- _Assignment_: Below are entries; work out how many of their lines hold "clamp", giving only that number.

- _Material for this task_:

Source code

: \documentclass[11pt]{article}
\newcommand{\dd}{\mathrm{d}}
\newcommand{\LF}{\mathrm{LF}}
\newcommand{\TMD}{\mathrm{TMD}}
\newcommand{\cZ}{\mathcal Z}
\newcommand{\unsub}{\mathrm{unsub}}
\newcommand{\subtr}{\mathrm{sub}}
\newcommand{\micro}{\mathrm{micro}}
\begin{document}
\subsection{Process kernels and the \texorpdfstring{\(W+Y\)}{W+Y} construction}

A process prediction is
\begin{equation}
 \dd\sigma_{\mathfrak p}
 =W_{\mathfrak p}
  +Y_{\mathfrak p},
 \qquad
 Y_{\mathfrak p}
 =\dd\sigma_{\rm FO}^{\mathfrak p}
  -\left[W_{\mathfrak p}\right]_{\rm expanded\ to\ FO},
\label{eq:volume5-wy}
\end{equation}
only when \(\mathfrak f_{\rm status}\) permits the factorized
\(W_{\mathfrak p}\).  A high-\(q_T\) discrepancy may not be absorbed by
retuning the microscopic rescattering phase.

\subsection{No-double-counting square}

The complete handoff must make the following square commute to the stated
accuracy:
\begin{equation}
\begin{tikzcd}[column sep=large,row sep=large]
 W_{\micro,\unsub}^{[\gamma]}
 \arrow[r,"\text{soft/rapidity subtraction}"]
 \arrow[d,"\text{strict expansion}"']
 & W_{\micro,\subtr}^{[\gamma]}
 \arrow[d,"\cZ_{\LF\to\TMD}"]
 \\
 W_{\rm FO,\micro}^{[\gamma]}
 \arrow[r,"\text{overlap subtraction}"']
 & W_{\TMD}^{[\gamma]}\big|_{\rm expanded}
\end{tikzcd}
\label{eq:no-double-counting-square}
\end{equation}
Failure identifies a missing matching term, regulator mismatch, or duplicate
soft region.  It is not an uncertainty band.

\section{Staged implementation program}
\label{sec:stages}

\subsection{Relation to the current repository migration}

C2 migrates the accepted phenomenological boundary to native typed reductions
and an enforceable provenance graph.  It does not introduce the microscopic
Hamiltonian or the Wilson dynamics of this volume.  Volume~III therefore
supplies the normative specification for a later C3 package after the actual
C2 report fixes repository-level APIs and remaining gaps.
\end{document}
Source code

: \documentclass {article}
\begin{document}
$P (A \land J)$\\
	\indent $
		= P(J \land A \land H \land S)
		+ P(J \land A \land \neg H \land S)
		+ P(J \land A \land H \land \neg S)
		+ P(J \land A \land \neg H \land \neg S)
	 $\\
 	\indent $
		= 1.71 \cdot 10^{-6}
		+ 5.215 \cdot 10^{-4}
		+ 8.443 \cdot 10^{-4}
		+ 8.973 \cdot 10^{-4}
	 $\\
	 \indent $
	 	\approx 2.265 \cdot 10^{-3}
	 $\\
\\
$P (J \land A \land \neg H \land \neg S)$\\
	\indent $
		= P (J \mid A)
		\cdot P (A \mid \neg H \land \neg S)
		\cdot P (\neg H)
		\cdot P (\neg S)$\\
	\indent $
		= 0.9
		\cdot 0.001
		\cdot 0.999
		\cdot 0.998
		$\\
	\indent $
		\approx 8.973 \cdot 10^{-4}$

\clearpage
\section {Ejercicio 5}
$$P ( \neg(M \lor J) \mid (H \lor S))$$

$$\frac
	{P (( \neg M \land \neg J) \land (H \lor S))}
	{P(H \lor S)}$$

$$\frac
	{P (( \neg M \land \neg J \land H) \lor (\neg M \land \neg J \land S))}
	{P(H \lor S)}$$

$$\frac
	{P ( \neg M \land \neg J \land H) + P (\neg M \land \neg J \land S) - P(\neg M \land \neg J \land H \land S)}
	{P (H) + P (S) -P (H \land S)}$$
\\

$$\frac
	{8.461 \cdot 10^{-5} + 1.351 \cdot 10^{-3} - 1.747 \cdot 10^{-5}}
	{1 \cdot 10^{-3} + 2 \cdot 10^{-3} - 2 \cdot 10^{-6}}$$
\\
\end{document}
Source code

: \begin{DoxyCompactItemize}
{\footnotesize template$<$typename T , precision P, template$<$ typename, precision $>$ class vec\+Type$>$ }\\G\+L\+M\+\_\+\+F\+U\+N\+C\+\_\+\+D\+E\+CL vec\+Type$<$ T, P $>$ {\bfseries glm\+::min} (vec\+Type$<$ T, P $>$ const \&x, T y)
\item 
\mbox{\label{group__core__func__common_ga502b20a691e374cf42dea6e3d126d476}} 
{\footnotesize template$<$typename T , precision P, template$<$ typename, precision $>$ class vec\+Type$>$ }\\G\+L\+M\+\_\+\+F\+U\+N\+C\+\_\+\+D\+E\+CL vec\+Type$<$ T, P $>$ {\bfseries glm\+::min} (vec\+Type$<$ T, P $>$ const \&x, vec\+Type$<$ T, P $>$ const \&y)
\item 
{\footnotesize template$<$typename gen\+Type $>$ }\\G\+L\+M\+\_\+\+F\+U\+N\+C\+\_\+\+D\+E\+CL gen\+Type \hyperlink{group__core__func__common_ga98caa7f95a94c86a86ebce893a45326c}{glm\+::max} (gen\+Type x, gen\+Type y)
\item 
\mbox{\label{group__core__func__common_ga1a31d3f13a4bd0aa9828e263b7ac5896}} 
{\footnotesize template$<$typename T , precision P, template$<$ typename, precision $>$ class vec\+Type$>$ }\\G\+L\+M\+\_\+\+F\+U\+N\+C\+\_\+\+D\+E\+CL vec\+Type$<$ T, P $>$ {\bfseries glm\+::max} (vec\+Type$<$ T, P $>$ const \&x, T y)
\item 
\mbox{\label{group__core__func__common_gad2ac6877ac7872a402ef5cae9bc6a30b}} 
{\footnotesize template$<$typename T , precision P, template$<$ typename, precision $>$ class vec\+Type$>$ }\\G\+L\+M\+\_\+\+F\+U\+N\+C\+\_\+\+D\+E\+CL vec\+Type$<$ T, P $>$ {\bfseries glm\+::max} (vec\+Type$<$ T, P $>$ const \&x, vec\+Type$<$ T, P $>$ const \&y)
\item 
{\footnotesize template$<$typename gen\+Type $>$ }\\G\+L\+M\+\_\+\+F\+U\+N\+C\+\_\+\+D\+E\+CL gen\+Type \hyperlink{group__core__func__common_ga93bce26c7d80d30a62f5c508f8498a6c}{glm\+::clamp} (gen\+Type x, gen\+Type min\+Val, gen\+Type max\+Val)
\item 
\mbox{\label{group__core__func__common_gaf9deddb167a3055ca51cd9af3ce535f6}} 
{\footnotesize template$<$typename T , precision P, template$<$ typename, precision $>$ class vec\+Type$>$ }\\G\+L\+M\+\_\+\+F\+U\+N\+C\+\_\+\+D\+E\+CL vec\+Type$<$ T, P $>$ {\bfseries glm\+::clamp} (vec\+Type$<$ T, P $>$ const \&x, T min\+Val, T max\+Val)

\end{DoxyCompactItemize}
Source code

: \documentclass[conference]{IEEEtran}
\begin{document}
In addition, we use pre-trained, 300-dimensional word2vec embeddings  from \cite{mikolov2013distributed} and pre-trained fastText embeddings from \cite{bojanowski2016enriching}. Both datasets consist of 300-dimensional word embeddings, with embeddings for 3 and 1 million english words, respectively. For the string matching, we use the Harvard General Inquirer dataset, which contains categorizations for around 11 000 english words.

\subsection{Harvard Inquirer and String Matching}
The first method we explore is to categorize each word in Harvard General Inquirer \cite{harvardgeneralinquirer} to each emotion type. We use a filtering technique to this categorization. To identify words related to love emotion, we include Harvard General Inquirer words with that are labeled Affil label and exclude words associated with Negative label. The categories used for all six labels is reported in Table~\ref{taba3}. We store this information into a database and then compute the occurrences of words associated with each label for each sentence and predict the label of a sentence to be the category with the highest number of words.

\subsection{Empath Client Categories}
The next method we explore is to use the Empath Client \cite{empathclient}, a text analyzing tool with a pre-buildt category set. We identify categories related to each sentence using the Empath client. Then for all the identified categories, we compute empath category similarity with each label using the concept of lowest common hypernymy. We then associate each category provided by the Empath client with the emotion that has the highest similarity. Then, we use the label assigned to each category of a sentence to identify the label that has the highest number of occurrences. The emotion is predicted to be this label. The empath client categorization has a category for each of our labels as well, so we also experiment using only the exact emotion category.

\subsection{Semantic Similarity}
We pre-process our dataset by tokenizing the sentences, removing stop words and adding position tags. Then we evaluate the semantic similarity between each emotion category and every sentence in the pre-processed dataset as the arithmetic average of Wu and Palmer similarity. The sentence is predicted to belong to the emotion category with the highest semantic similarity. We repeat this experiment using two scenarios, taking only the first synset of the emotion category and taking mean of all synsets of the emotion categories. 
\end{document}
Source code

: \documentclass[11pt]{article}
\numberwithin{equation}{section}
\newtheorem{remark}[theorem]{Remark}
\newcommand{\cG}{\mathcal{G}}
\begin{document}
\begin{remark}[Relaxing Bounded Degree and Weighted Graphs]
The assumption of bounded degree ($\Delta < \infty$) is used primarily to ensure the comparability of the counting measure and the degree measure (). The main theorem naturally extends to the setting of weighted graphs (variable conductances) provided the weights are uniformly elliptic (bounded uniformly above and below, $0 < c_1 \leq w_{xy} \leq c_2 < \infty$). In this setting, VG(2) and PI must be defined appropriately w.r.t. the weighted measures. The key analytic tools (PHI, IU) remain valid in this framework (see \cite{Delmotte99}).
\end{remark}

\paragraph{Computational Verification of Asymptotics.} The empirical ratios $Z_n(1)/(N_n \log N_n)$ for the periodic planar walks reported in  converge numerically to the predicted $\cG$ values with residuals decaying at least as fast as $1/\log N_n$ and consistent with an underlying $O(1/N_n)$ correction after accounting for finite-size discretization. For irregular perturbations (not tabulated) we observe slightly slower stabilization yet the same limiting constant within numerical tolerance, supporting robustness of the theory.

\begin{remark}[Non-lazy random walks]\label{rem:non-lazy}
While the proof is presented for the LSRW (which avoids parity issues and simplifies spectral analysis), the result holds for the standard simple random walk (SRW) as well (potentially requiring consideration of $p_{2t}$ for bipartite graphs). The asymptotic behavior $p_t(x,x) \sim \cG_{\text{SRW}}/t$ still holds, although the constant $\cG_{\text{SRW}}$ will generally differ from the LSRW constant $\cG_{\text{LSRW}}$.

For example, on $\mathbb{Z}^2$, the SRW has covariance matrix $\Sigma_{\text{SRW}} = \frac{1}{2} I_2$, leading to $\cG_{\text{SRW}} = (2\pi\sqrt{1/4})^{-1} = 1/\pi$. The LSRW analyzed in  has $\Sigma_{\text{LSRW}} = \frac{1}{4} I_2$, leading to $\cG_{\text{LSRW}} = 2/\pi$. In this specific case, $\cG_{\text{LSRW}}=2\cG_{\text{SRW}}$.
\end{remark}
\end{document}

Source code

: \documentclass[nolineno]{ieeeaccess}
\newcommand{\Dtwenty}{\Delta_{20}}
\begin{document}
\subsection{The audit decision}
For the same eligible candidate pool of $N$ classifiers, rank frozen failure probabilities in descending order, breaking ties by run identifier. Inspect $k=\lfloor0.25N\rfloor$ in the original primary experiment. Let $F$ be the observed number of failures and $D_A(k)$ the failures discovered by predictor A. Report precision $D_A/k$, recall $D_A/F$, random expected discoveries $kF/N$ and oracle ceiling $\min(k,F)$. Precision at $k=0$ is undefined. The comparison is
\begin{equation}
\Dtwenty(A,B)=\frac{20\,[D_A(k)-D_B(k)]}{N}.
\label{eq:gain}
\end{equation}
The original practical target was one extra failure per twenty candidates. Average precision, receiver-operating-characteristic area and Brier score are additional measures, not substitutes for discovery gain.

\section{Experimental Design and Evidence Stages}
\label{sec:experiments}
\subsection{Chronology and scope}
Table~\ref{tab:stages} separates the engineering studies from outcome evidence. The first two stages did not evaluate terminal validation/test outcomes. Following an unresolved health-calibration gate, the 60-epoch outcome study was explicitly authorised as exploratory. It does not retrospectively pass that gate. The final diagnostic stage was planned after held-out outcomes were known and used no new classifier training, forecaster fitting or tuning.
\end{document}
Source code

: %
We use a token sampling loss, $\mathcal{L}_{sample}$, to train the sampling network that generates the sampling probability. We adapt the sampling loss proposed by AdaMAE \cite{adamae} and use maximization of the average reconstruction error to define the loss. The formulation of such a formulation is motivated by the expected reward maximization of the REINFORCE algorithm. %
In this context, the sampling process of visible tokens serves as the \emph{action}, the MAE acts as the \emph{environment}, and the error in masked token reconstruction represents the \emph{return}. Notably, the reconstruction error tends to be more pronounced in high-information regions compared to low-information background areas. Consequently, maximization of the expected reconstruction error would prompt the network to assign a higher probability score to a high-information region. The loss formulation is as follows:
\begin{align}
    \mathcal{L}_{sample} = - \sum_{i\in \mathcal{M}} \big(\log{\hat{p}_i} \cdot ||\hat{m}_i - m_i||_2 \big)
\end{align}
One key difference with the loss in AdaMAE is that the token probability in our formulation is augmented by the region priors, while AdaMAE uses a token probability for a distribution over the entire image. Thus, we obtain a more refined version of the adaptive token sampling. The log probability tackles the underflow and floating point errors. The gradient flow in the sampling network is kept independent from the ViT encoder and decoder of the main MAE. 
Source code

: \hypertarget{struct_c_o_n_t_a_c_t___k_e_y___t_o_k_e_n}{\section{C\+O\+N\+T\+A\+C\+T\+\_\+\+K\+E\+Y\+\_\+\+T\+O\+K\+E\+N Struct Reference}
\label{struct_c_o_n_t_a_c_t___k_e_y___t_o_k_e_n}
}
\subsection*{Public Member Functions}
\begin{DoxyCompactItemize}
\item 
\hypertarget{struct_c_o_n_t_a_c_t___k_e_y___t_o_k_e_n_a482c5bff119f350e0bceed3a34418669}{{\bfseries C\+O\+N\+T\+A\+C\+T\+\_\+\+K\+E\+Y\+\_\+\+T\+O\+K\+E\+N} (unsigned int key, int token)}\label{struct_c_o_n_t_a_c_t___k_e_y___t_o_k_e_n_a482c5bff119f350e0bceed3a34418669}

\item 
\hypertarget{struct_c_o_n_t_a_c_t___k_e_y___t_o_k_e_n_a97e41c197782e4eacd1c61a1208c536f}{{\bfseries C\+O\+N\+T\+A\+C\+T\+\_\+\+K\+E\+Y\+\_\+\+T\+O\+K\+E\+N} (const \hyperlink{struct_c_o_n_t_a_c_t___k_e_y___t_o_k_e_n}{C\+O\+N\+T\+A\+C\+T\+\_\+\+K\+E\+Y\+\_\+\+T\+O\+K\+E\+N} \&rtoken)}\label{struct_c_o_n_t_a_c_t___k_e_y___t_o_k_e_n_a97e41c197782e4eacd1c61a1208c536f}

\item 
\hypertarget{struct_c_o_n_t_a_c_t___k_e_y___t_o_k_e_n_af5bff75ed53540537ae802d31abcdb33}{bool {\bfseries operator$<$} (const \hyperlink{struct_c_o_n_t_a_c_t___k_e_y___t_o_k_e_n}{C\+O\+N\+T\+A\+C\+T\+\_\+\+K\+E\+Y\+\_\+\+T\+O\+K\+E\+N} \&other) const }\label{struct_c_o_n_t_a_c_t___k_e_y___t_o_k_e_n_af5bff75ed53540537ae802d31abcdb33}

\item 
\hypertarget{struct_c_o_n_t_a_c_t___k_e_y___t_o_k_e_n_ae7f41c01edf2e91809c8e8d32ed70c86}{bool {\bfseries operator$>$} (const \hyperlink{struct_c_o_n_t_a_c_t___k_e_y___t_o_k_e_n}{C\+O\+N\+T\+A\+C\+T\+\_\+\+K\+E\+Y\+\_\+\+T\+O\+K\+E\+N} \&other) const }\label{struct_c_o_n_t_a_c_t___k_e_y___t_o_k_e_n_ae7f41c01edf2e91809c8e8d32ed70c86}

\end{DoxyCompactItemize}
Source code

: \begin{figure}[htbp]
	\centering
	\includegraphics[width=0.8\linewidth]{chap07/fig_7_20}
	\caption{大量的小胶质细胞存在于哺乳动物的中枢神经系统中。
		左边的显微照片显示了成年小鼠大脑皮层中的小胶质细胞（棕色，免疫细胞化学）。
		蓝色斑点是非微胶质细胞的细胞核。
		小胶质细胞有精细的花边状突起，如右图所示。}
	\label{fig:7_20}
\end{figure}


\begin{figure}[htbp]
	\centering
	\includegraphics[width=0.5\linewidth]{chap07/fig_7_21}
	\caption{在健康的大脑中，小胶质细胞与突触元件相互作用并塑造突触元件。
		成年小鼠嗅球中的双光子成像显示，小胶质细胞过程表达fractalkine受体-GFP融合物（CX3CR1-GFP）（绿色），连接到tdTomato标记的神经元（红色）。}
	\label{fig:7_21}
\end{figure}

- _Result below_: 2